Provided records Block Start

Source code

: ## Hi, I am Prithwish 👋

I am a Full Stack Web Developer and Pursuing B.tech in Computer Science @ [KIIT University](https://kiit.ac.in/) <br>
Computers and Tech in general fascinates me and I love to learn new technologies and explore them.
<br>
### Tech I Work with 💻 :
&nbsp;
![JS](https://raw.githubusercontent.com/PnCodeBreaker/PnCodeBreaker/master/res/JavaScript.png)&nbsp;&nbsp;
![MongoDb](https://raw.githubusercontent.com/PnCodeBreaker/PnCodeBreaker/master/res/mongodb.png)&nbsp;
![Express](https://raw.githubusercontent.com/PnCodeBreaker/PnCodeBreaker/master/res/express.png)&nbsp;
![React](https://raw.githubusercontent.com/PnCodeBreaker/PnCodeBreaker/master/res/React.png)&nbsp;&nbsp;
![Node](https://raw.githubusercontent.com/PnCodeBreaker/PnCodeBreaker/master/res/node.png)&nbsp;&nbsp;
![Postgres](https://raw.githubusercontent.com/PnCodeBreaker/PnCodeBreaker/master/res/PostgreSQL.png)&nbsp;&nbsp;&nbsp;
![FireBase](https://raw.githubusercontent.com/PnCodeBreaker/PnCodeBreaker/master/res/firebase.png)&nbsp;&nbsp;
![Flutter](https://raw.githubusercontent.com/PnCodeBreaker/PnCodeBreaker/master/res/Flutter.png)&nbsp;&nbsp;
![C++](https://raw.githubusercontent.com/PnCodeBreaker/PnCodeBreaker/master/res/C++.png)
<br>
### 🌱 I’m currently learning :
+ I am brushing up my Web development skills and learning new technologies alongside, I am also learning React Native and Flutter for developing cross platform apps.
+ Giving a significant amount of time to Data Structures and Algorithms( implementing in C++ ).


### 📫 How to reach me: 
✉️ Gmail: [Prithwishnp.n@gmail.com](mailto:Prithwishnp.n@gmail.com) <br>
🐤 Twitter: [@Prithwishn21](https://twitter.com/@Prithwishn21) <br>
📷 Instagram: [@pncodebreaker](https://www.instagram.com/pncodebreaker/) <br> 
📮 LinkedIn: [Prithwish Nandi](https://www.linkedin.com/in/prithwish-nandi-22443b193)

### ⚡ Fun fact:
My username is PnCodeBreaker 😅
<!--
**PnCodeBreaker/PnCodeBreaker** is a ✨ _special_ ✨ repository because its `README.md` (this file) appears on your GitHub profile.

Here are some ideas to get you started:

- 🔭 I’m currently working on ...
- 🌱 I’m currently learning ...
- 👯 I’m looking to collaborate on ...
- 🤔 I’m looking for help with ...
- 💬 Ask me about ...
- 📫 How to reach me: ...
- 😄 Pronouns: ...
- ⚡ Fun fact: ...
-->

Provided records Block End

» To do
Transcribe the material in full; every line must match exactly.

» Result for this exercise
Source code

: ## Hi, I am Prithwish 👋

I am a Full Stack Web Developer and Pursuing B.tech in Computer Science @ [KIIT University](https://kiit.ac.in/) <br>
Computers and Tech in general fascinates me and I love to learn new technologies and explore them.
<br>
### Tech I Work with 💻 :
&nbsp;
![JS](https://raw.githubusercontent.com/PnCodeBreaker/PnCodeBreaker/master/res/JavaScript.png)&nbsp;&nbsp;
![MongoDb](https://raw.githubusercontent.com/PnCodeBreaker/PnCodeBreaker/master/res/mongodb.png)&nbsp;
![Express](https://raw.githubusercontent.com/PnCodeBreaker/PnCodeBreaker/master/res/express.png)&nbsp;
![React](https://raw.githubusercontent.com/PnCodeBreaker/PnCodeBreaker/master/res/React.png)&nbsp;&nbsp;
![Node](https://raw.githubusercontent.com/PnCodeBreaker/PnCodeBreaker/master/res/node.png)&nbsp;&nbsp;
![Postgres](https://raw.githubusercontent.com/PnCodeBreaker/PnCodeBreaker/master/res/PostgreSQL.png)&nbsp;&nbsp;&nbsp;
![FireBase](https://raw.githubusercontent.com/PnCodeBreaker/PnCodeBreaker/master/res/firebase.png)&nbsp;&nbsp;
![Flutter](https://raw.githubusercontent.com/PnCodeBreaker/PnCodeBreaker/master/res/Flutter.png)&nbsp;&nbsp;
![C++](https://raw.githubusercontent.com/PnCodeBreaker/PnCodeBreaker/master/res/C++.png)
<br>
### 🌱 I’m currently learning :
+ I am brushing up my Web development skills and learning new technologies alongside, I am also learning React Native and Flutter for developing cross platform apps.
+ Giving a significant amount of time to Data Structures and Algorithms( implementing in C++ ).


### 📫 How to reach me: 
✉️ Gmail: [Prithwishnp.n@gmail.com](mailto:Prithwishnp.n@gmail.com) <br>
🐤 Twitter: [@Prithwishn21](https://twitter.com/@Prithwishn21) <br>
📷 Instagram: [@pncodebreaker](https://www.instagram.com/pncodebreaker/) <br> 
📮 LinkedIn: [Prithwish Nandi](https://www.linkedin.com/in/prithwish-nandi-22443b193)

### ⚡ Fun fact:
My username is PnCodeBreaker 😅
<!--
**PnCodeBreaker/PnCodeBreaker** is a ✨ _special_ ✨ repository because its `README.md` (this file) appears on your GitHub profile.

Here are some ideas to get you started:

- 🔭 I’m currently working on ...
- 🌱 I’m currently learning ...
- 👯 I’m looking to collaborate on ...
- 🤔 I’m looking for help with ...
- 💬 Ask me about ...
- 📫 How to reach me: ...
- 😄 Pronouns: ...
- ⚡ Fun fact: ...
-->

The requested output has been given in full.